Exercise aim:
Only the lines holding the string "hypertarget" are needed; copy each of them from the data.

Material for this exercise:
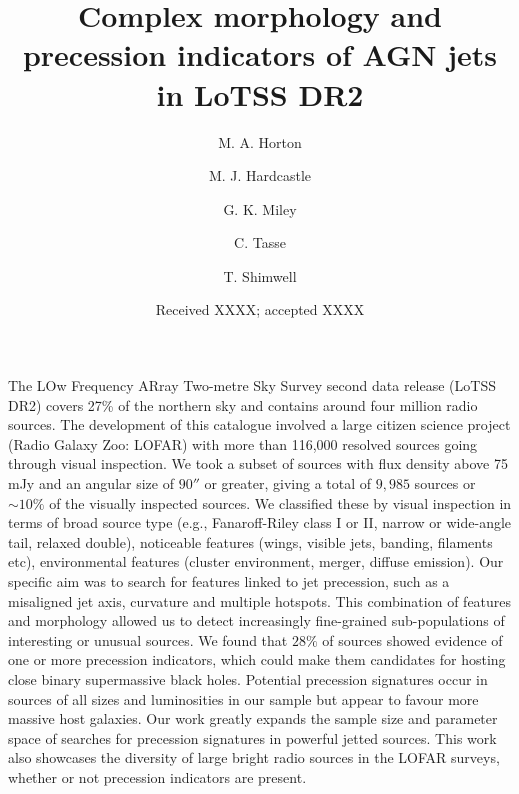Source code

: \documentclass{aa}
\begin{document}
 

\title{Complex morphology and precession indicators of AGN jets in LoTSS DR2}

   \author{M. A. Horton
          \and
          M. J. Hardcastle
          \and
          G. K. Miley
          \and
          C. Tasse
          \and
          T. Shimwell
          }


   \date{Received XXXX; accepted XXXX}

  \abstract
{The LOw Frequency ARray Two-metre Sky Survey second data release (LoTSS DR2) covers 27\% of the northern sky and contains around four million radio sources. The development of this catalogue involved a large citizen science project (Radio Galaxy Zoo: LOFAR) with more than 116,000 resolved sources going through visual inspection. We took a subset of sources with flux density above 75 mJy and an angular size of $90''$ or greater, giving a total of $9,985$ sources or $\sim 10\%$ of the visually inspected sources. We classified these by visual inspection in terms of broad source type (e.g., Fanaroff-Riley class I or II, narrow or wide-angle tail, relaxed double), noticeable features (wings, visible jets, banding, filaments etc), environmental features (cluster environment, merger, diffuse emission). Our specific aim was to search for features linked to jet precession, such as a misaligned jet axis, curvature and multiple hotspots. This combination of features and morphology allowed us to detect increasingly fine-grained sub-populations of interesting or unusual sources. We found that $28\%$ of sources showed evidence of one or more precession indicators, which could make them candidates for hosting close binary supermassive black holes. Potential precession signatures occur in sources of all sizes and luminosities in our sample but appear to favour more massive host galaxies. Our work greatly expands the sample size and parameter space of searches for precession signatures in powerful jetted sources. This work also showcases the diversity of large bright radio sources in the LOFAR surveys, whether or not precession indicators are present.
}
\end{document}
==
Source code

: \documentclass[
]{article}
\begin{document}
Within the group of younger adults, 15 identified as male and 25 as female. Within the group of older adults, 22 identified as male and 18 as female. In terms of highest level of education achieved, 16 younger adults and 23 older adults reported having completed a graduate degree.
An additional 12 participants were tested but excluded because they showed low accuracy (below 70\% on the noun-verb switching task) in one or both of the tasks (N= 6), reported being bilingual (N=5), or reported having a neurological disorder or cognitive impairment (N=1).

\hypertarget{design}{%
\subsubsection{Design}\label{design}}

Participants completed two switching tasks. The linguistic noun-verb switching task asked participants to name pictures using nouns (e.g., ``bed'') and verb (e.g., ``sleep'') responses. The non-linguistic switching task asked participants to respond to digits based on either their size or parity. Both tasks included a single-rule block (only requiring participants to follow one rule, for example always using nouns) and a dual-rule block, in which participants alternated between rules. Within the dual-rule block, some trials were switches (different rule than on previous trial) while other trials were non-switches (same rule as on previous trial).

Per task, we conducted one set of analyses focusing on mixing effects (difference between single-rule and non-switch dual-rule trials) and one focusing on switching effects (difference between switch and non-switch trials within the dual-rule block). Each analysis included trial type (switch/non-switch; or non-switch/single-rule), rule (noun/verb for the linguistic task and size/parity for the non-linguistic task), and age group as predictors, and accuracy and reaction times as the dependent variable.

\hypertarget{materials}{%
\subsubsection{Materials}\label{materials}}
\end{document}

Expected answer:
\hypertarget{design}{%
\hypertarget{materials}{%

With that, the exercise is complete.